Cheese-stuffed dates are not an original idea. Restaurants do it often with all sorts of different cheese. I chose blue because it's one of my favorites and it manages to retain some integrity even when heated and baked, but still melts a bit. The nice part about dates being a pitted fruit is that, once you remove the pit, they are primed for stuffing because there's a hole where the pit once was, kind of like how there's a hole where your heart used to be after you were broken up with after, what you thought were, 5 delightful dates with a dashing gentleman, dapper too. I wrapped them in apple-smoked bacon and held them together with toothpicks. After baking for about 20 minutes in a 375 degree oven the dates were ready to plate. The bacon seals together with the magical powers of bacon fat so the toothpicks can be removed and deliciousness enjoyed without stabbing and dying during your dinner. No one died during the preparation or consumption of this dish.



Ingredients purchased at my local neighbourhood grocery outpost Trader Joe's

Dress a Day - Day 5

D is for duster.

Although, I'm not wearing a duster and just a dress. The sweater is a poor excuse for a duster as it isn't protecting the dress whatsoever from dust particles dropping on it. Dusting in a dress is a practice that should be reintroduced into common society. I'm doing my part.


Wednesday, March 3, 2010

Dress a Day - Day 4

D is for dressed.

Today's dress is monochromatic in design, with an additional D of Drambuie, which I proceeded to drink and drink. My Dedication to Ds is Dangerous. Also featured: some dreadful carpeting.

Tuesday, March 2, 2010

Dress a Day - Day 3

D is for Dots.

Dozens of dozens of dots decorate today's dress, in some of the most desirable colors - brown, yellow, orange and fuchsia. It's pretty easy to play dot-to-dot on it thought as the dots are already touching. I guess I could have worn this during Cs if you choose to call them circles. I do not. Also, the dress has pockets, a definite plus on any dress and an unofficial criteria of mine when dress shopping (Note: Day Two's Dress has pockets too). It appears to have a long sleeve shirt underneath it but I assure you that is part of the dress. It is one piece. The tights are separate though. And now for the extra D! In my hand sits a small dinosaur.
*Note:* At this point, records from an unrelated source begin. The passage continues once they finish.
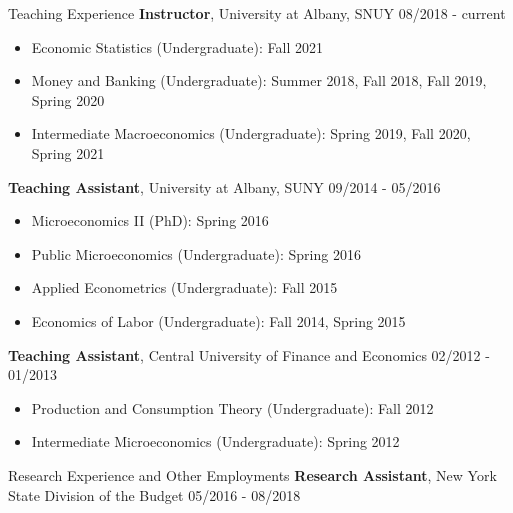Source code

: \documentclass{resume_liang} %
\begin{document}
\begin{rSection}{Teaching Experience}
{\bf Instructor}{, University at Albany, SNUY} \hfill { 08/2018 - current}
 \begin{itemize}
 	 \item[] Economic Statistics (Undergraduate): Fall 2021
     \item[] Money and Banking (Undergraduate): Summer 2018, Fall 2018, Fall 2019, Spring 2020
     \item[] Intermediate Macroeconomics (Undergraduate): Spring 2019, Fall 2020, Spring 2021
 \end{itemize} 
{\bf Teaching Assistant}{, University at Albany, SUNY} \hfill { 09/2014 - 05/2016}
   \begin{itemize}
     \item[] Microeconomics II (PhD): Spring 2016
     \item[] Public Microeconomics (Undergraduate): Spring 2016
     \item[] Applied Econometrics (Undergraduate): Fall 2015
     \item[] Economics of Labor (Undergraduate): Fall 2014, Spring 2015
   \end{itemize} 
{\bf Teaching Assistant}{, Central University of Finance and Economics} \hfill { 02/2012 - 01/2013}
\begin{itemize}
	\item[] Production and Consumption Theory (Undergraduate): Fall 2012
	\item[] Intermediate Microeconomics (Undergraduate): Spring 2012 
\end{itemize} 
\end{rSection}
\bigskip \bigskip





\begin{rSection}{Research Experience and Other Employments}
	{\bf Research Assistant}{, New York State Division of the Budget} \hfill { 05/2016 - 08/2018}
\end{rSection}
\bigskip \bigskip
\end{document}
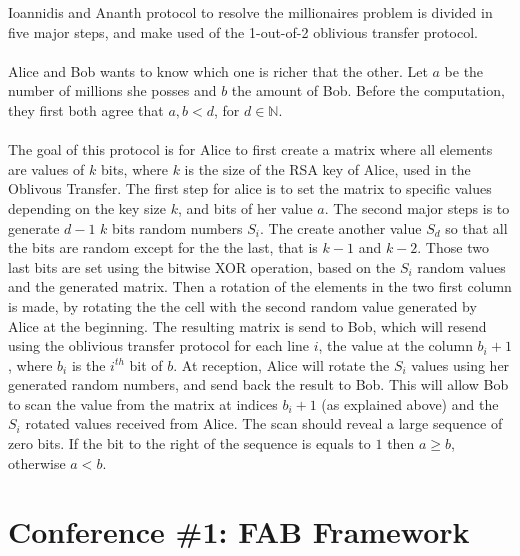 \documentclass[11pt,a4paper]{article}
\begin{document}
Ioannidis and Ananth protocol to
resolve
the millionaires problem \cite{ioannidis_efficient_2003}
is divided in five major steps, and make
used of the 1-out-of-2 oblivious transfer protocol.

\paragraph{}

Alice and Bob wants to know which one is richer that the other.
Let $a$ be the number of millions she posses and $b$ the amount
of Bob. Before the computation, they first both agree
that $a, b < d$, for $d \in \mathbb{N}$.

\paragraph{}

The goal of this protocol is for Alice to first create
a matrix where all elements are values of $k$ bits, where
$k$ is the size of the RSA key of Alice, used in the Oblivous Transfer.
The first step for alice is to set the matrix to specific values
depending on the key size $k$, and bits of her value $a$.
The second major steps is to generate $d - 1$ $k$ bits random
numbers $S_i$. The create another value $S_d$ so that all the
bits are random except for the the last, that is $k-1$ and $k-2$.
Those two last bits are set using the bitwise XOR operation,
based on the $S_i$ random values and the generated matrix.
Then a rotation of the elements in the two first column
is made, by rotating the the cell with the second random
value generated by Alice at the beginning. The resulting
matrix is send to Bob, which will resend using
the oblivious transfer protocol for each line $i$, the value
at the column $b_i + 1$, where $b_i$ is the $i^{th}$ bit of $b$.
At reception, Alice will rotate the $S_i$ values using
her generated random numbers, and send back the result to Bob.
This will allow Bob to scan the value from the matrix at indices $b_i + 1$
(as explained above) and the $S_i$ rotated values received from Alice.
The scan should reveal a large sequence of zero bits. If
the bit to the right of the sequence is equals to $1$ then
$a \ge b$, otherwise $a < b$.

\newpage

\section{Conference \#1: FAB Framework}
\end{document}
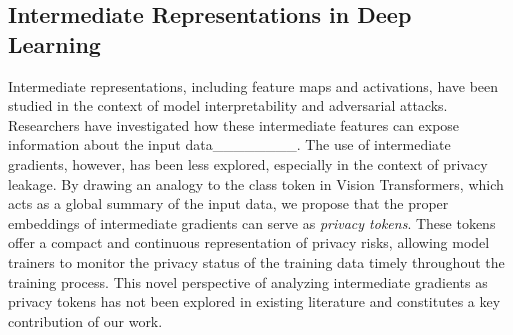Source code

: \subsection{Intermediate Representations in Deep Learning}
Intermediate representations, including feature maps and activations, have been studied in the context of model interpretability and adversarial attacks. Researchers have investigated how these intermediate features can expose information about the input data________. The use of intermediate gradients, however, has been less explored, especially in the context of privacy leakage. By drawing an analogy to the class token in Vision Transformers, which acts as a global summary of the input data, we propose that the proper embeddings of intermediate gradients can serve as \textit{privacy tokens}. These tokens offer a compact and continuous representation of privacy risks, allowing model trainers to monitor the privacy status of the training data timely throughout the training process. This novel perspective of analyzing intermediate gradients as privacy tokens has not been explored in existing literature and constitutes a key contribution of our work.



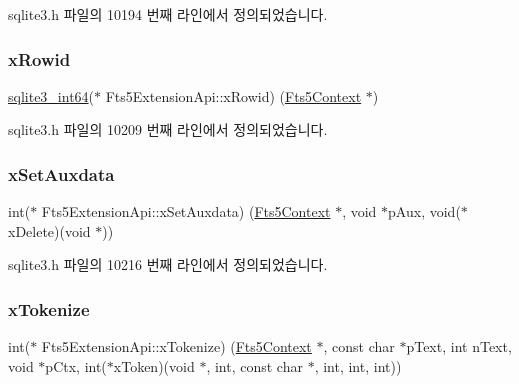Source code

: sqlite3.\+h 파일의 10194 번째 라인에서 정의되었습니다.

\mbox{\label{struct_fts5_extension_api_acc4336c9f7bf39defa1acbdbf5df0020}} 
\subsubsection{\texorpdfstring{x\+Rowid}{xRowid}}
{\footnotesize\ttfamily \hyperlink{sqlite3_8h_a0a4d3e6c1ad46f90e746b920ab6ca0d2}{sqlite3\+\_\+int64}($\ast$ Fts5\+Extension\+Api\+::x\+Rowid) (\hyperlink{sqlite3_8h_a97821b95ebebd43db901977ffd5b26bc}{Fts5\+Context} $\ast$)}



sqlite3.\+h 파일의 10209 번째 라인에서 정의되었습니다.

\mbox{\label{struct_fts5_extension_api_a0f59a6c383a478ed95efdb7e4a95de80}} 
\subsubsection{\texorpdfstring{x\+Set\+Auxdata}{xSetAuxdata}}
{\footnotesize\ttfamily int($\ast$ Fts5\+Extension\+Api\+::x\+Set\+Auxdata) (\hyperlink{sqlite3_8h_a97821b95ebebd43db901977ffd5b26bc}{Fts5\+Context} $\ast$, void $\ast$p\+Aux, void($\ast$x\+Delete)(void $\ast$))}



sqlite3.\+h 파일의 10216 번째 라인에서 정의되었습니다.

\mbox{\label{struct_fts5_extension_api_a670af0d7715f69834376f8df187dcf30}} 
\subsubsection{\texorpdfstring{x\+Tokenize}{xTokenize}}
{\footnotesize\ttfamily int($\ast$ Fts5\+Extension\+Api\+::x\+Tokenize) (\hyperlink{sqlite3_8h_a97821b95ebebd43db901977ffd5b26bc}{Fts5\+Context} $\ast$, const char $\ast$p\+Text, int n\+Text, void $\ast$p\+Ctx, int($\ast$x\+Token)(void $\ast$, int, const char $\ast$, int, int, int))}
He walks when you wind him up but he doesn't roar so he makes a great pet.

Monday, March 1, 2010

Dress a Day - Day 2

D is for Dichromatic.

Today's dress is dichromatic, consisting of two colors - brown and blue. It would have been suitable for B-weeks at is has buttons too. The added D for this day is a Dictionary. It's blue too. I look quite dapper if I do say so myself, and I do. My boss thought I was too dressed up and in classic-cheesy-joke-telling boss fashion that manages to be so unfashionable he joked, 'What? Got a job interview?' To which I replied, 'No.' He then proceeded to explain to me that it was a joke and that's what people used to say when a person came more dressed up then usual to work. I left to go to lunch, unamused.